È uno dei motivi che hanno spinto la parte civile a presentare istanza di avocazione delle indagini alla procura generale. Perché lo scenario, così come si presenta adesso, racconta di un gip che dice alla Procura di continuare le indagini e di indagare tre persone. La stessa Procura che da cinque anni sostiene una ricostruzione molto diversa di quella sera e della morte di Aldo Naro. Costruendo un impianto accusatorio che, infatti, non ha mai previsto alcun coinvolgimento di persone maggiorenni nell’omicidio. L’unico imputabile, per i pm, è sempre stato Andrea Balsano, il buttafuori abusivo dello Zen all’epoca minorenne che si è autoaccusato del delitto, di aver insomma sferrato il calcio mortale, consegnandosi agli inquirenti e andando incontro a una condanna a dieci anni. Secondo la tesi accusatoria, inoltre, Aldo Naro si sarebbe accasciato per terra «a causa di una caduta accidentale» mentre scendeva le scale del privè dove era scoppiata la rissa. In quel frangente la vittima avrebbe ricevuto il calcio mortale del buttafuori minorenne abusivo, reo confesso. Un’impostazione per cui l’assassino c’è già e gli altri al massimo si indagano per rissa. Questo il filo di fatto seguito. Fino a oggi, almeno. Visto che adesso c’è un gip che stravolge totalmente questa ricostruzione.

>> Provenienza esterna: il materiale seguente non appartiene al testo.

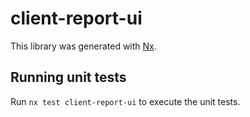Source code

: # client-report-ui

This library was generated with [Nx](https://nx.dev).

## Running unit tests

Run `nx test client-report-ui` to execute the unit tests.
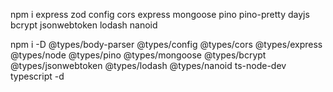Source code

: npm i express zod config cors express mongoose pino pino-pretty dayjs bcrypt jsonwebtoken lodash nanoid

npm i -D @types/body-parser @types/config @types/cors @types/express @types/node @types/pino @types/mongoose @types/bcrypt @types/jsonwebtoken @types/lodash @types/nanoid ts-node-dev typescript -d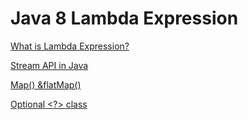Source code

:# Java 8 Lambda Expression

[What is Lambda Expression?](Java%208%20Lambda%20Expression%201f1b46fe170d4214a5b69429fdcdd1dc/What%20is%20Lambda%20Expression%20fcbe430e90324bc090c7f85c24261756.md)

[Stream API in Java](Java%208%20Lambda%20Expression%201f1b46fe170d4214a5b69429fdcdd1dc/Stream%20API%20in%20Java%20fffdb30fc1594e6db0a096f38542f5e3.md)

[Map() &flatMap()](Java%208%20Lambda%20Expression%201f1b46fe170d4214a5b69429fdcdd1dc/Map()%20&flatMap()%20afbe72dc59b3456ba023430da0762839.md)

[Optional <?> class](Java%208%20Lambda%20Expression%201f1b46fe170d4214a5b69429fdcdd1dc/Optional%20class%20e20f5c56395847f68ba5ad335c0525f6.md)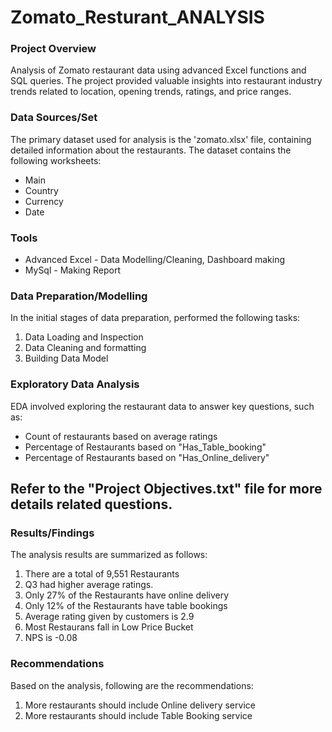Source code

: # Zomato_Resturant_ANALYSIS


### Project Overview
Analysis of Zomato restaurant data using advanced Excel functions and SQL queries. The project provided valuable insights into restaurant industry trends related to location, opening trends, ratings, and price ranges.


### Data Sources/Set
The primary dataset used for analysis is the 'zomato.xlsx' file, containing detailed information about the restaurants.
The dataset contains the following worksheets:
- Main
- Country
- Currency
- Date

### Tools
- Advanced Excel - Data Modelling/Cleaning, Dashboard making
- MySql - Making Report


### Data Preparation/Modelling
In the initial stages of data preparation, performed the following tasks:
1) Data Loading and Inspection
2) Data Cleaning and formatting
3) Building Data Model

### Exploratory Data Analysis
EDA involved exploring the restaurant data to answer key questions, such as:
- Count of restaurants based on average ratings
- Percentage of Restaurants based on "Has_Table_booking"
- Percentage of Restaurants based on "Has_Online_delivery"

## Refer to the "Project Objectives.txt" file for more details related questions.

### Results/Findings
The analysis results are summarized as follows:
1) There are a total of 9,551 Restaurants
2) Q3 had higher average ratings.
3) Only 27% of the Restaurants have online delivery
4) Only 12% of the Restaurants have table bookings
5) Average rating given by customers is 2.9
6) Most Restaurans fall in Low Price Bucket
7) NPS is -0.08

### Recommendations
Based on the analysis, following are the recommendations:
1) More restaurants should include Online delivery service
2) More restaurants should include Table Booking service



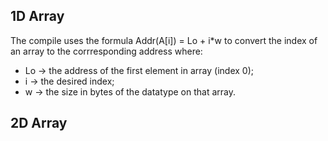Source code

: ## 1D Array
The compile uses the formula Addr(A[i]) = Lo + i*w to convert the index of an array to the corrresponding address where:
* Lo -> the address of the first element in array (index 0);
* i -> the desired index;
* w -> the size in bytes of the datatype on that array.

## 2D Array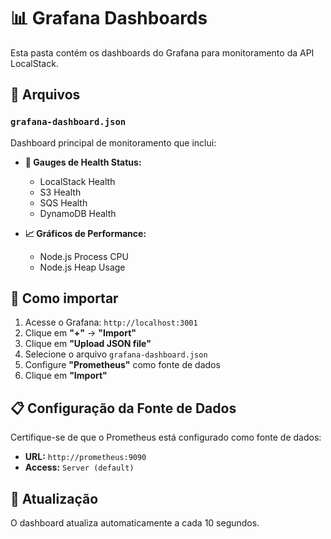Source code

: # 📊 Grafana Dashboards

Esta pasta contém os dashboards do Grafana para monitoramento da API LocalStack.

## 📁 Arquivos

### `grafana-dashboard.json`
Dashboard principal de monitoramento que inclui:

- **🔴 Gauges de Health Status:**
  - LocalStack Health
  - S3 Health
  - SQS Health
  - DynamoDB Health

- **📈 Gráficos de Performance:**
  - Node.js Process CPU
  - Node.js Heap Usage

## 🚀 Como importar

1. Acesse o Grafana: `http://localhost:3001`
2. Clique em **"+"** → **"Import"**
3. Clique em **"Upload JSON file"**
4. Selecione o arquivo `grafana-dashboard.json`
5. Configure **"Prometheus"** como fonte de dados
6. Clique em **"Import"**

## 📋 Configuração da Fonte de Dados

Certifique-se de que o Prometheus está configurado como fonte de dados:
- **URL:** `http://prometheus:9090`
- **Access:** `Server (default)`

## 🔄 Atualização

O dashboard atualiza automaticamente a cada 10 segundos. 
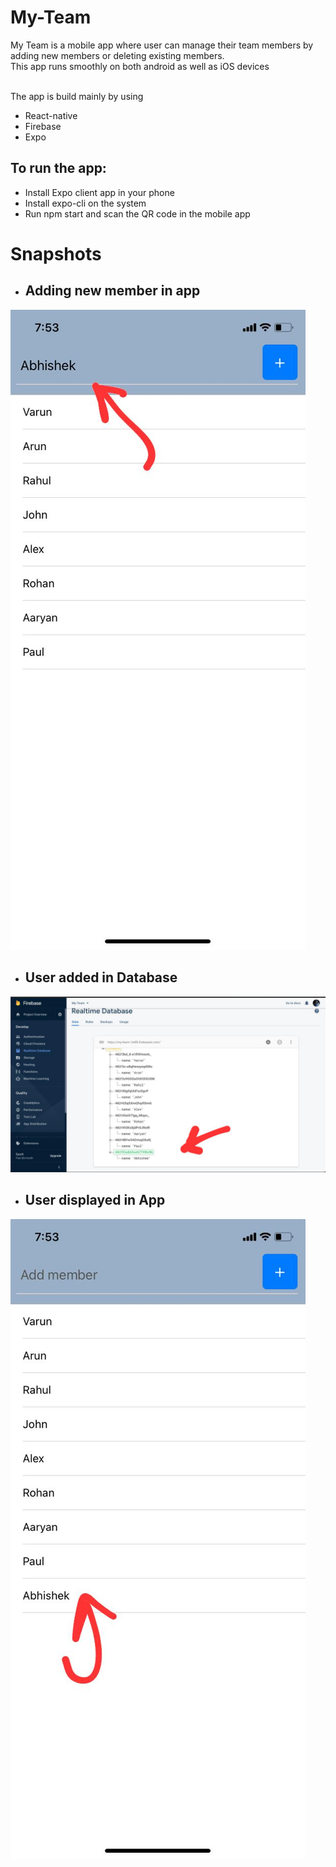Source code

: # My-Team
My Team is a mobile app where user can manage their team members by adding new members or deleting existing members.
<br> This app runs smoothly on both android as well as iOS devices

<br> The app is build mainly by using

* React-native
* Firebase
* Expo

## To run the app:
* Install Expo client app in your phone
* Install expo-cli on the system
* Run npm start and scan the QR code in the mobile app

# Snapshots

* ## Adding new member in app
![Image](/images/newUser.jpeg)

* ## User added in Database
![Image](images/database1.jpeg)

* ## User displayed in App
![Image](images/added1.jpeg)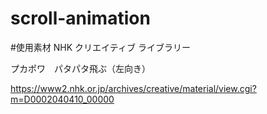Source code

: # scroll-animation

#使用素材
NHK クリエイティブ ライブラリー

プカポワ　パタパタ飛ぶ（左向き）

https://www2.nhk.or.jp/archives/creative/material/view.cgi?m=D0002040410_00000
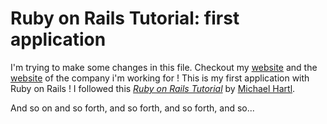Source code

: # Ruby on Rails Tutorial: first application

I'm trying to make some changes in this file. 
Checkout my 
[website](http://mathieulajoinie.fr)
and the
[website](idol.io) 
of the company i'm working for ! 
This is my first application with Ruby on Rails !
I followed this
[*Ruby on Rails Tutorial*](http://railstutorial.org/)
by [Michael Hartl](http://michaelhartl.com/).


And so on and so forth, and so forth, and so forth, and so...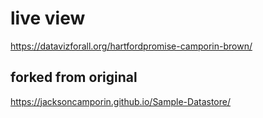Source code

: # live view
https://datavizforall.org/hartfordpromise-camporin-brown/

## forked from original
https://jacksoncamporin.github.io/Sample-Datastore/
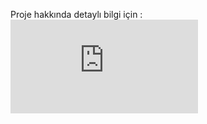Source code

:Proje hakkında detaylı bilgi için : ![Proje Raporu](https://github.com/mosaka0/Linked-List/blob/main/rapor.pdf)
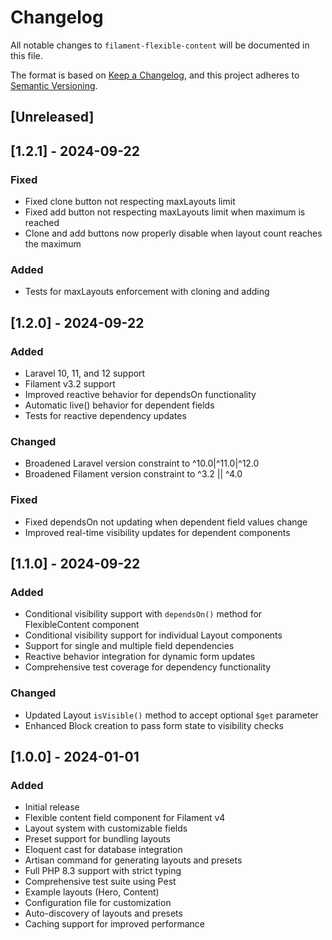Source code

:# Changelog

All notable changes to `filament-flexible-content` will be documented in this file.

The format is based on [Keep a Changelog](https://keepachangelog.com/en/1.0.0/),
and this project adheres to [Semantic Versioning](https://semver.org/spec/v2.0.0.html).

## [Unreleased]

## [1.2.1] - 2024-09-22

### Fixed
- Fixed clone button not respecting maxLayouts limit
- Fixed add button not respecting maxLayouts limit when maximum is reached
- Clone and add buttons now properly disable when layout count reaches the maximum

### Added
- Tests for maxLayouts enforcement with cloning and adding

## [1.2.0] - 2024-09-22

### Added
- Laravel 10, 11, and 12 support
- Filament v3.2 support
- Improved reactive behavior for dependsOn functionality
- Automatic live() behavior for dependent fields
- Tests for reactive dependency updates

### Changed
- Broadened Laravel version constraint to ^10.0|^11.0|^12.0
- Broadened Filament version constraint to ^3.2 || ^4.0

### Fixed
- Fixed dependsOn not updating when dependent field values change
- Improved real-time visibility updates for dependent components

## [1.1.0] - 2024-09-22

### Added
- Conditional visibility support with `dependsOn()` method for FlexibleContent component
- Conditional visibility support for individual Layout components
- Support for single and multiple field dependencies
- Reactive behavior integration for dynamic form updates
- Comprehensive test coverage for dependency functionality

### Changed
- Updated Layout `isVisible()` method to accept optional `$get` parameter
- Enhanced Block creation to pass form state to visibility checks

## [1.0.0] - 2024-01-01

### Added
- Initial release
- Flexible content field component for Filament v4
- Layout system with customizable fields
- Preset support for bundling layouts
- Eloquent cast for database integration
- Artisan command for generating layouts and presets
- Full PHP 8.3 support with strict typing
- Comprehensive test suite using Pest
- Example layouts (Hero, Content)
- Configuration file for customization
- Auto-discovery of layouts and presets
- Caching support for improved performance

Ma c’è dell’altro. A motivare la richiesta di avocazione delle indagini c’è anche la scoperta, da parte della famiglia Naro, della sparizione di una Tac effettuata sul cadavere del giovane medico. Un fatto piuttosto grave. La famiglia se n’è resa conto dopo aver nominato nei mesi scorsi due consulenti di parte: uno è un primario dell’ospedale Cannizzaro di Catania e l’altro un medico legale. Esperti che hanno visto le fotografie dell’autopsia convincendosi del fatto che non sia possibile che Aldo Naro sia morto per un solo calcio. Quelle immagini, secondo loro, parlerebbero chiaro e restituirebbero un corpo massacrato. Per sostenere la tesi che sia morto per più colpi sferrati da più soggetti i due consulenti hanno chiesto di poter visionare quindi la Tac del cranio fatta durante l’autopsia, per avere una conferma. Da qui parte la richiesta alla Procura, ma questo esame nel fascicolo del pubblico ministero non c’è, perché a quanto pare il consulente non avrebbe mai depositato il dischetto. Allora i due esperti si rivolgono al Policlinico che, in quanto struttura sanitaria, ha l’obbligo di conservare esami come questo per dieci anni. Ma l’ospedale dice che quella Tac non ce l’ha, l’hanno persa.